Antioxidants are compounds that slow food spoilage and prevent oxidation of food’s fatty content. Common antioxidants include vitamin C and vitamin E.4,36 Oxidative stress or an inadequate antioxidant response has previously been associated with IBD.64,65 In vivo, LPS has been shown to inhibit the intestinal absorption of ascorbic acid (vitamin C), which underscores importance of adequate dietary intake in individuals with gut inflammation.66 Antioxidants can also impact microbial compositions, as administering an antioxidant blend to piglets was shown to increase counts of Lactobacillus and decrease counts of E. coli.67
Polyphenols, or phenolic compounds, are naturally occurring compounds found in fruits, vegetables, and grains.68 Their role in nutrition has been expanded to utilize them as food additives in a multipurpose fashion as antioxidants, antimicrobials, texture modifiers, and preservatives.69,70 In general, polyphenols are considered to be anti-inflammatory and promote growth of “good” microbiota.

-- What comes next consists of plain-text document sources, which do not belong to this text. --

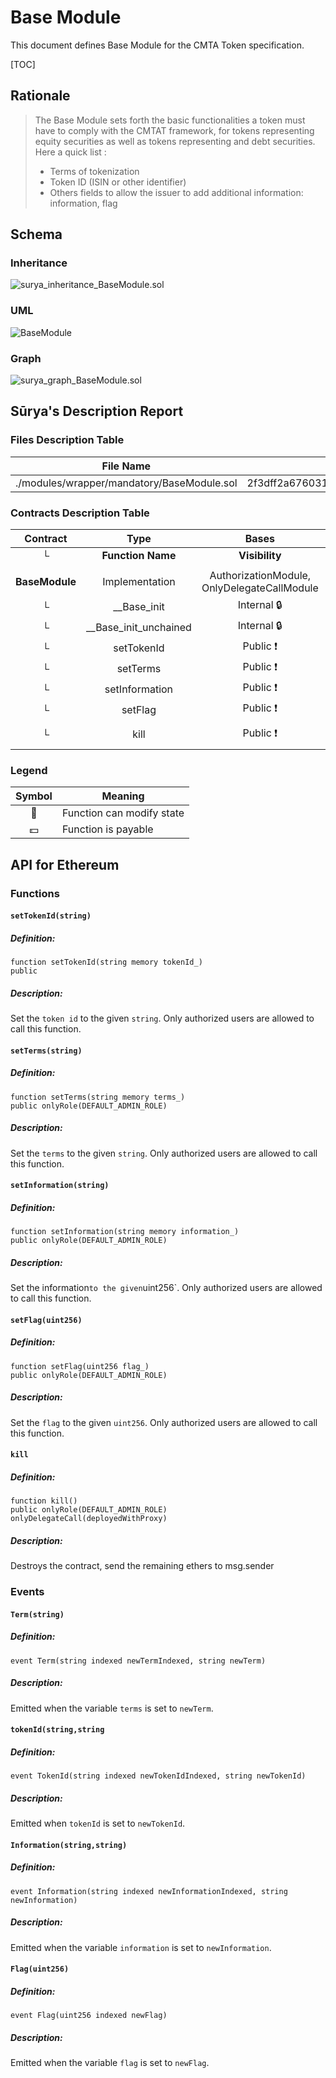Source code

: # Base Module

This document defines Base Module for the CMTA Token specification.

[TOC]

## Rationale

> The Base Module sets forth the basic functionalities a token must have to comply with the CMTAT framework, for tokens representing equity securities as well as tokens representing and debt securities. Here a quick list :
>
> - Terms of tokenization
> - Token ID (ISIN or other identifier) 
> - Others fields to allow the issuer to add additional information: information, flag

## Schema

### Inheritance

![surya_inheritance_BaseModule.sol](../../schema/surya_inheritance/surya_inheritance_BaseModule.sol.png)

### UML

![BaseModule](../../schema/sol2uml/mandatory/BaseModule.svg)

### Graph

![surya_graph_BaseModule.sol](../../schema/surya_graph/surya_graph_BaseModule.sol.png)

## Sūrya's Description Report

### Files Description Table


| File Name                                  | SHA-1 Hash                               |
| ------------------------------------------ | ---------------------------------------- |
| ./modules/wrapper/mandatory/BaseModule.sol | 2f3dff2a6760314b7469f2c1e95edc2a73709359 |


### Contracts Description Table


|    Contract    |         Type          |                    Bases                    |                |                           |
| :------------: | :-------------------: | :-----------------------------------------: | :------------: | :-----------------------: |
|       └        |   **Function Name**   |               **Visibility**                | **Mutability** |       **Modifiers**       |
|                |                       |                                             |                |                           |
| **BaseModule** |    Implementation     | AuthorizationModule, OnlyDelegateCallModule |                |                           |
|       └        |      __Base_init      |                 Internal 🔒                  |       🛑        |     onlyInitializing      |
|       └        | __Base_init_unchained |                 Internal 🔒                  |       🛑        |     onlyInitializing      |
|       └        |      setTokenId       |                  Public ❗️                   |       🛑        |         onlyRole          |
|       └        |       setTerms        |                  Public ❗️                   |       🛑        |         onlyRole          |
|       └        |    setInformation     |                  Public ❗️                   |       🛑        |         onlyRole          |
|       └        |        setFlag        |                  Public ❗️                   |       🛑        |         onlyRole          |
|       └        |         kill          |                  Public ❗️                   |       🛑        | onlyRole onlyDelegateCall |


### Legend

| Symbol | Meaning                   |
| :----: | ------------------------- |
|   🛑    | Function can modify state |
|   💵    | Function is payable       |



## API for Ethereum

### Functions

#### `setTokenId(string)`

##### Definition:

```solidity
function setTokenId(string memory tokenId_) 
public
```

##### Description:

Set the `token id` to the given `string`.
Only authorized users are allowed to call this function.

#### `setTerms(string)`

##### Definition:

```solidity
function setTerms(string memory terms_) 
public onlyRole(DEFAULT_ADMIN_ROLE)
```

##### Description:

Set the `terms` to the given `string`.
Only authorized users are allowed to call this function.

#### `setInformation(string)`

##### Definition:

```solidity
function setInformation(string memory information_) 
public onlyRole(DEFAULT_ADMIN_ROLE) 
```

##### Description:

Set the information` to the given `uint256`.
Only authorized users are allowed to call this function.

#### `setFlag(uint256)`

##### Definition:

```solidity
function setFlag(uint256 flag_) 
public onlyRole(DEFAULT_ADMIN_ROLE)
```

##### Description:

Set the `flag` to the given `uint256`.
Only authorized users are allowed to call this function.

#### `kill`

##### Definition:

```solidity
function kill()
public onlyRole(DEFAULT_ADMIN_ROLE) onlyDelegateCall(deployedWithProxy)
```

##### Description:

Destroys the contract, send the remaining ethers to msg.sender

### Events

#### `Term(string)`

##### Definition:

```solidity
event Term(string indexed newTermIndexed, string newTerm)
```

##### Description:

Emitted when the variable `terms` is set to `newTerm`.

#### `tokenId(string,string`

##### Definition:

```solidity
event TokenId(string indexed newTokenIdIndexed, string newTokenId)
```

##### Description:

Emitted when `tokenId` is set to `newTokenId`.

#### `Information(string,string)`

##### Definition:

```solidity
event Information(string indexed newInformationIndexed, string newInformation)
```

##### Description:

Emitted when the variable `information` is set to `newInformation`.

#### `Flag(uint256)`

##### Definition:

```solidity
event Flag(uint256 indexed newFlag)
```

##### Description:

Emitted when the variable `flag` is set to `newFlag`.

Studies have associated polyphenols with increases in Lactobacilli and bifidobacterium species.71 Other studies have noted an ability of polyphenols to reduce luminal pH and potentially inhibit proteolytic bacteria often found in IBD.68 More pathogenic gut bacteria, such as Enterobacteriaceae, certain clostridiales (C. perfringens and C. histolyticum), and gram-negative Bacteroides have decreased in number when exposed to polyphenols.68,71-73 Polyphenols have also been seen to inhibit certain pro-inflammatory markers, such as TNF and IL-6, and reduce oxidative stress.68,74 These properties may help explain how polyphenol extract was associated with prevention of colitis development in rat models.75 Curcumin is a particular polyphenol trending as a therapeutic option in IBD. It has been shown to increase the amounts of Lactobacillus species, butyrate-producing bacteria and promote Treg cell expression in the gut mucosa.76,77 Still, polyphenols have also been associated with a decreased Firmicutes:Bacteroides ratio and can decrease circulating SCFA, two characteristics found in IBD patients.68,74
This review, while not comprehensive, summarizes the effects of food additives on the gut microbiota and IBD, and highlights the potentially clinical relevant substances. While many food additives are generally thought of as safe for consumption, further research is needed to better assess if chronic exposure to these substances is associated with IBD and how the long-term clinical course of patients is impacted.